Evacuons d’emblée l’hypothèse d’une rancœur, voire d’une aigreur, de ne pas faire partie des happy few multibadgés qui hantent les couloirs du bunker en multipliant les tweets et les selfies pour que chacun sache qu’ils sont dans la place. Il y a 30 ans je ne dis pas, mais aujourd’hui il faudrait au sens littéral me payer pour que j’y mette les pieds.
Et envisageons ce billet pour ce que très modestement il est : l’expression d’une humeur non mauvaise mais plutôt effarée face à ce qui relève d’un phénomène de sidération puissant dont peu semblent s’émouvoir.
Je veux parler de l’extrême vulgarité de tout ce qu’a véhiculé l’édition du Festival qui vient de s’achever, hors certains films eux-mêmes dont la plupart venus d’Asie ( Japon, Taiwan, thailande), il n’y a sans doute pas de hasard.

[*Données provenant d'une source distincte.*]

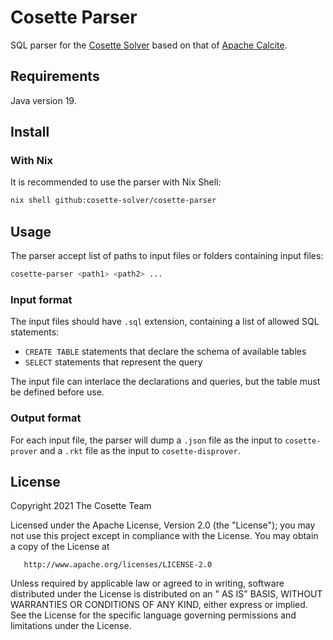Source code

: # Cosette Parser

SQL parser for the [Cosette Solver](https://github.com/cosette-solver/cosette-rs)
based on that of [Apache Calcite](https://calcite.apache.org/).

## Requirements

Java version 19.

## Install

### With Nix

It is recommended to use the parser with Nix Shell:
 
```bash
nix shell github:cosette-solver/cosette-parser
```

## Usage

The parser accept list of paths to input files or folders containing input files:

``` bash
cosette-parser <path1> <path2> ...
```

### Input format

The input files should have `.sql` extension, containing a list of allowed SQL statements:

- `CREATE TABLE` statements that declare the schema of available tables
- `SELECT` statements that represent the query

The input file can interlace the declarations and queries, but the table must be defined before use.

### Output format

For each input file, the parser will dump a `.json` file as the input to `cosette-prover` and a `.rkt` file as the input to `cosette-disprover`.

## License

Copyright 2021 The Cosette Team

Licensed under the Apache License, Version 2.0 (the "License"); you may not use this project except in compliance with
the License. You may obtain a copy of the License at

       http://www.apache.org/licenses/LICENSE-2.0

Unless required by applicable law or agreed to in writing, software distributed under the License is distributed on an "
AS IS" BASIS, WITHOUT WARRANTIES OR CONDITIONS OF ANY KIND, either express or implied. See the License for the specific
language governing permissions and limitations under the License.
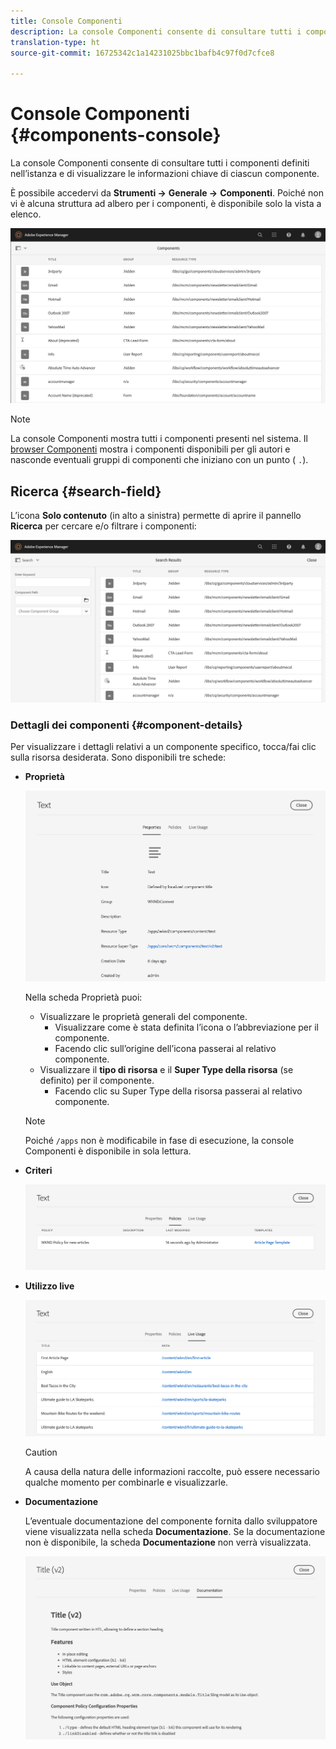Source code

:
 ```yaml
---
title: Console Componenti
description: La console Componenti consente di consultare tutti i componenti definiti nell’istanza.
translation-type: ht
source-git-commit: 16725342c1a14231025bbc1bafb4c97f0d7cfce8

---
```



# Console Componenti {#components-console}

La console Componenti consente di consultare tutti i componenti definiti nell’istanza e di visualizzare le informazioni chiave di ciascun componente.

È possibile accedervi da **Strumenti ->** **Generale ->** **Componenti**. Poiché non vi è alcuna struttura ad albero per i componenti, è disponibile solo la vista a elenco.

![Console Componenti](/help/sites-cloud/authoring/assets/components-console.png)

>[!NOTE]
>
>La console Componenti mostra tutti i componenti presenti nel sistema. Il [browser Componenti](/help/sites-cloud/authoring/fundamentals/environment-tools.md#components-browser) mostra i componenti disponibili per gli autori e nasconde eventuali gruppi di componenti che iniziano con un punto ( `.`).

## Ricerca {#search-field}

L’icona **Solo contenuto** (in alto a sinistra) permette di aprire il pannello **Ricerca** per cercare e/o filtrare i componenti:

![Ricerca nella console Componenti](/help/sites-cloud/authoring/assets/components-console-search.png)

### Dettagli dei componenti {#component-details}

Per visualizzare i dettagli relativi a un componente specifico, tocca/fai clic sulla risorsa desiderata. Sono disponibili tre schede:

* **Proprietà**

   ![Proprietà della console Componenti](/help/sites-cloud/authoring/assets/components-console-properties.png)

   Nella scheda Proprietà puoi:

   * Visualizzare le proprietà generali del componente.
      * Visualizzare come è stata definita l’icona o l’abbreviazione per il componente. <!-- View how the [icon or abbreviation has been defined](/help/sites-developing/components-basics.md#component-icon-in-touch-ui) for the component.-->
      * Facendo clic sull’origine dell’icona passerai al relativo componente.
   * Visualizzare il **tipo di risorsa** e il **Super Type della risorsa** (se definito) per il componente.
      * Facendo clic su Super Type della risorsa passerai al relativo componente.
   >[!NOTE]
   >
   >Poiché `/apps` non è modificabile in fase di esecuzione, la console Componenti è disponibile in sola lettura.

* **Criteri**

   ![Criteri della console Componenti](/help/sites-cloud/authoring/assets/components-console-policies.png)

* **Utilizzo live**

   ![Utilizzo live dei componenti](/help/sites-cloud/authoring/assets/components-console-live-usage.png)

   >[!CAUTION]
   >
   >A causa della natura delle informazioni raccolte, può essere necessario qualche momento per combinarle e visualizzarle.

* **Documentazione**

   L’eventuale documentazione del componente fornita dallo sviluppatore viene visualizzata nella scheda **Documentazione**. Se la documentazione non è disponibile, la scheda **Documentazione** non verrà visualizzata. <!-- If the developer has provided [documentation for the component](/help/sites-developing/developing-components.md#documenting-your-component), it will appear on the **Documentation** tab. If there is no documentation available, the **Documentation** tab will not be shown.-->

   ![Documentazione relativa ai componenti](/help/sites-cloud/authoring/assets/components-console-documentation.png)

Vulgaires les propos tenus par Pierre Lescure quand, en guise de liminaire, il se délecte des partenariats qui associe sa manifestation à des multinationales à volonté clairement hégémonique dans leur domaine, je pense évidemment à Kering. Promotion du cinéma, marché du film, la prégnance du commerce sur l’art à chaque recoin du festival s’affiche désormais sans vergogne. Toute aussi décomplexée et grossière, d’année en année bouffie par toujours plus de suffisance, l’omniprésence des médias audiovisuels, avec Canal en tête de gondole, balafre le paysage au propre comme au figuré.
Vulgaire aussi la pseudo-élégance des monteurs et monteuses de marche chopardisées, qui rivalisent d’étalage de chairs à la fermeté douteuse et de choix vestimentaires pour le moins erratiques, sans parler du sexisme ambiant qui voit des colonies de pingouins en total look tuxedo + nœud-pap’, à l’austérité imposée, cohabitées avec des hordes féminines aux extravagances capillaires et chromatiques rien moins que ridicules. N'est pas glamour qui veut.
Et vulgaire enfin l’incontinence des propos d’où qu’ils viennent qui confirme la peoplelisation de la société du spectacle dont les paroles, et sans doute les pensées, n’excèdent plus les 140 caractères (lorsqu’ils arrivent à les atteindre).
Et le pire est que ce miroir est aussi le nôtre, effet loupe en moins, qui nous en voit scruter les bords pour y déceler une ombre où se cacherait le début d’une résistance, mais en vain.